Offers new strategies to optimize polymer reactions With contributions from leading macromolecular scientists and engineers, this book provides a practical guide to polymerization monitoring. It enables laboratory researchers to optimize polymer reactions by providing them with a better understanding of the underlying reaction kinetics and mechanisms. Moreover, it opens the door to improved industrial-scale reactions, including enhanced product quality and reduced harmful emissions. Monitoring Polymerization Reactions begins with a review of the basic elements of polymer reactions and their kinetics, including an overview of stimuli-responsive polymers. Next, it explains why certain polymer and reaction characteristics need to be monitored. The book then explores a variety of practical topics, including: Principles and applications of important polymer characterization tools, such as light scattering, gel permeation chromatography, calorimetry, rheology, and spectroscopy Automatic continuous online monitoring of polymerization (ACOMP) reactions, a flexible platform that enables characterization tools to be employed simultaneously during reactions in order to obtain a complete record of multiple reaction features Modeling of polymerization reactions and numerical approaches Applications that optimize the manufacture of industrially important polymers Throughout the book, the authors provide step-by-step strategies for implementation.
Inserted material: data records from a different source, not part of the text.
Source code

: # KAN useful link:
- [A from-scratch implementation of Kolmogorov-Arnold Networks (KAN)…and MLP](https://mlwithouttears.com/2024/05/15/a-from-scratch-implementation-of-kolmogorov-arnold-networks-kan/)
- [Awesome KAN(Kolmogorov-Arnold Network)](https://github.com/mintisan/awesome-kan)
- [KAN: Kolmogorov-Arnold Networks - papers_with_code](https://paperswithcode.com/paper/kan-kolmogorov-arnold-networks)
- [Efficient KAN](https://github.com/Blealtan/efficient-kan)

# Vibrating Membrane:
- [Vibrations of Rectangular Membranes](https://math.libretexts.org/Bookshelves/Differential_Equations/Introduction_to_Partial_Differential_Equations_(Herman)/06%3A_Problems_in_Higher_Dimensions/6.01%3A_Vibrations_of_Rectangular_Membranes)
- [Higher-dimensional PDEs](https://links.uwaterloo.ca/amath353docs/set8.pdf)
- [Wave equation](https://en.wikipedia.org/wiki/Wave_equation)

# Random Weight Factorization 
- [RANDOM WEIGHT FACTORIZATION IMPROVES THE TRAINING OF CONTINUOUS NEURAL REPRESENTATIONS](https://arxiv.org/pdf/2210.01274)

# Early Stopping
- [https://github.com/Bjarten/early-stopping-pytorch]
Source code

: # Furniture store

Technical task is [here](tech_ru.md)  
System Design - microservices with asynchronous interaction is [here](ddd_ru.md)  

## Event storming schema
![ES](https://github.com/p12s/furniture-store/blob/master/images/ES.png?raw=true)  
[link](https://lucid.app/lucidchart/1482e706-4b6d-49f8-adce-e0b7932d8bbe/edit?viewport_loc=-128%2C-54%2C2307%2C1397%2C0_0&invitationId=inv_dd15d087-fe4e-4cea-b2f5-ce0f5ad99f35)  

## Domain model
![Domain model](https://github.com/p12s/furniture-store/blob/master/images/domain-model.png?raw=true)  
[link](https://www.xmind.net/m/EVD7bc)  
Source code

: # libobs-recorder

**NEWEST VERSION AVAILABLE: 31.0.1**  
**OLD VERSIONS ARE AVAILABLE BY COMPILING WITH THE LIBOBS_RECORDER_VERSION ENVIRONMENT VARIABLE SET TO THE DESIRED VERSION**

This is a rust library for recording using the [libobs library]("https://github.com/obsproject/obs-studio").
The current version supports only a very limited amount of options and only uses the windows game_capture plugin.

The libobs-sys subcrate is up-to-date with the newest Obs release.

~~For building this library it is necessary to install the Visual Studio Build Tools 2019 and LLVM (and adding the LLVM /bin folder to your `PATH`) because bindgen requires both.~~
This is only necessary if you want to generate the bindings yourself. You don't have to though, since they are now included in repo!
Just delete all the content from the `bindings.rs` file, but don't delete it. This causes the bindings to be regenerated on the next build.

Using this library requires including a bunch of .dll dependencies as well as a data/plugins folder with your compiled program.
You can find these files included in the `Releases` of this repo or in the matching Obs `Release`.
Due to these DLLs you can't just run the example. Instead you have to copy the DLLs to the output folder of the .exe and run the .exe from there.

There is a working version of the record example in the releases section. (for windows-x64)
In addition, ample use of case studies helps readers understand the benefits of various monitoring strategies and approaches, enabling them to choose the best one to match their needs. As new stimuli-responsive and "intelligent" polymers continue to be developed, the ability to monitor reactions will become increasingly important. With this book as their guide, polymer scientists and engineers can take full advantage of the latest monitoring strategies to optimize reactions in both the lab and the manufacturing plant.